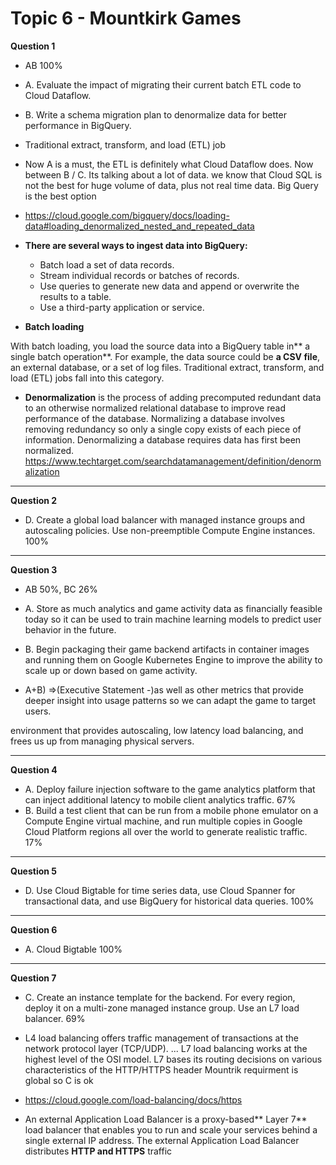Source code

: # Topic 6 - Mountkirk Games

**Question 1**

- AB 100%
- A. Evaluate the impact of migrating their current batch ETL code to Cloud Dataflow.
- B. Write a schema migration plan to denormalize data for better performance in BigQuery.

- Traditional extract, transform, and load (ETL) job
- Now A is a must, the ETL is definitely what Cloud Dataflow does.
  Now between B / C. Its talking about a lot of data. we know that Cloud SQL is not the best for huge volume of data, plus not real time data. Big Query is the best option
- https://cloud.google.com/bigquery/docs/loading-data#loading_denormalized_nested_and_repeated_data
- **There are several ways to ingest data into BigQuery:**

  - Batch load a set of data records.
  - Stream individual records or batches of records.
  - Use queries to generate new data and append or overwrite the results to a table.
  - Use a third-party application or service.

- **Batch loading**

With batch loading, you load the source data into a BigQuery table in** a single batch operation**. For example, the data source could be **a CSV file**, an external database, or a set of log files. Traditional extract, transform, and load (ETL) jobs fall into this category.

- **Denormalization** is the process of adding precomputed redundant data to an otherwise normalized relational database to improve read performance of the database. Normalizing a database involves removing redundancy so only a single copy exists of each piece of information. Denormalizing a database requires data has first been normalized. https://www.techtarget.com/searchdatamanagement/definition/denormalization

<hr />

**Question 2**

- D. Create a global load balancer with managed instance groups and autoscaling policies. Use non-preemptible Compute Engine instances. 100%

<hr />

**Question 3**

- AB 50%, BC 26%
- A. Store as much analytics and game activity data as financially feasible today so it can be used to train machine learning models to predict user behavior in the future.
- B. Begin packaging their game backend artifacts in container images and running them on Google Kubernetes Engine to improve the ability to scale up or down based on game activity.

- A+B)
  =>(Executive Statement -)as well as other metrics that provide deeper insight into usage patterns so we can adapt the game to target users.

environment that provides autoscaling, low latency load balancing, and frees us up from managing physical servers.

<hr />

**Question 4**

- A. Deploy failure injection software to the game analytics platform that can inject additional latency to mobile client analytics traffic. 67%
- B. Build a test client that can be run from a mobile phone emulator on a Compute Engine virtual machine, and run multiple copies in Google Cloud Platform regions all over the world to generate realistic traffic. 17%

<hr />

**Question 5**

- D. Use Cloud Bigtable for time series data, use Cloud Spanner for transactional data, and use BigQuery for historical data queries. 100%

<hr />

**Question 6**

- A. Cloud Bigtable 100%

<hr />

**Question 7**

- C. Create an instance template for the backend. For every region, deploy it on a multi-zone managed instance group. Use an L7 load balancer. 69%

- L4 load balancing offers traffic management of transactions at the network protocol layer (TCP/UDP). ... L7 load balancing works at the highest level of the OSI model. L7 bases its routing decisions on various characteristics of the HTTP/HTTPS header
  Mountrik requirment is global so C is ok

- https://cloud.google.com/load-balancing/docs/https
- An external Application Load Balancer is a proxy-based** Layer 7** load balancer that enables you to run and scale your services behind a single external IP address. The external Application Load Balancer distributes **HTTP and HTTPS** traffic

WORK REQUEST:
Print the data above exactly, minus pictures.

ANSWER TO THIS PROBLEM:
Source code

: # Topic 6 - Mountkirk Games

**Question 1**

- AB 100%
- A. Evaluate the impact of migrating their current batch ETL code to Cloud Dataflow.
- B. Write a schema migration plan to denormalize data for better performance in BigQuery.

- Traditional extract, transform, and load (ETL) job
- Now A is a must, the ETL is definitely what Cloud Dataflow does.
  Now between B / C. Its talking about a lot of data. we know that Cloud SQL is not the best for huge volume of data, plus not real time data. Big Query is the best option
- https://cloud.google.com/bigquery/docs/loading-data#loading_denormalized_nested_and_repeated_data
- **There are several ways to ingest data into BigQuery:**

  - Batch load a set of data records.
  - Stream individual records or batches of records.
  - Use queries to generate new data and append or overwrite the results to a table.
  - Use a third-party application or service.

- **Batch loading**

With batch loading, you load the source data into a BigQuery table in** a single batch operation**. For example, the data source could be **a CSV file**, an external database, or a set of log files. Traditional extract, transform, and load (ETL) jobs fall into this category.

- **Denormalization** is the process of adding precomputed redundant data to an otherwise normalized relational database to improve read performance of the database. Normalizing a database involves removing redundancy so only a single copy exists of each piece of information. Denormalizing a database requires data has first been normalized. https://www.techtarget.com/searchdatamanagement/definition/denormalization

<hr />

**Question 2**

- D. Create a global load balancer with managed instance groups and autoscaling policies. Use non-preemptible Compute Engine instances. 100%

<hr />

**Question 3**

- AB 50%, BC 26%
- A. Store as much analytics and game activity data as financially feasible today so it can be used to train machine learning models to predict user behavior in the future.
- B. Begin packaging their game backend artifacts in container images and running them on Google Kubernetes Engine to improve the ability to scale up or down based on game activity.

- A+B)
  =>(Executive Statement -)as well as other metrics that provide deeper insight into usage patterns so we can adapt the game to target users.

environment that provides autoscaling, low latency load balancing, and frees us up from managing physical servers.

<hr />

**Question 4**

- A. Deploy failure injection software to the game analytics platform that can inject additional latency to mobile client analytics traffic. 67%
- B. Build a test client that can be run from a mobile phone emulator on a Compute Engine virtual machine, and run multiple copies in Google Cloud Platform regions all over the world to generate realistic traffic. 17%

<hr />

**Question 5**

- D. Use Cloud Bigtable for time series data, use Cloud Spanner for transactional data, and use BigQuery for historical data queries. 100%

<hr />

**Question 6**

- A. Cloud Bigtable 100%

<hr />

**Question 7**

- C. Create an instance template for the backend. For every region, deploy it on a multi-zone managed instance group. Use an L7 load balancer. 69%

- L4 load balancing offers traffic management of transactions at the network protocol layer (TCP/UDP). ... L7 load balancing works at the highest level of the OSI model. L7 bases its routing decisions on various characteristics of the HTTP/HTTPS header
  Mountrik requirment is global so C is ok

- https://cloud.google.com/load-balancing/docs/https
- An external Application Load Balancer is a proxy-based** Layer 7** load balancer that enables you to run and scale your services behind a single external IP address. The external Application Load Balancer distributes **HTTP and HTTPS** traffic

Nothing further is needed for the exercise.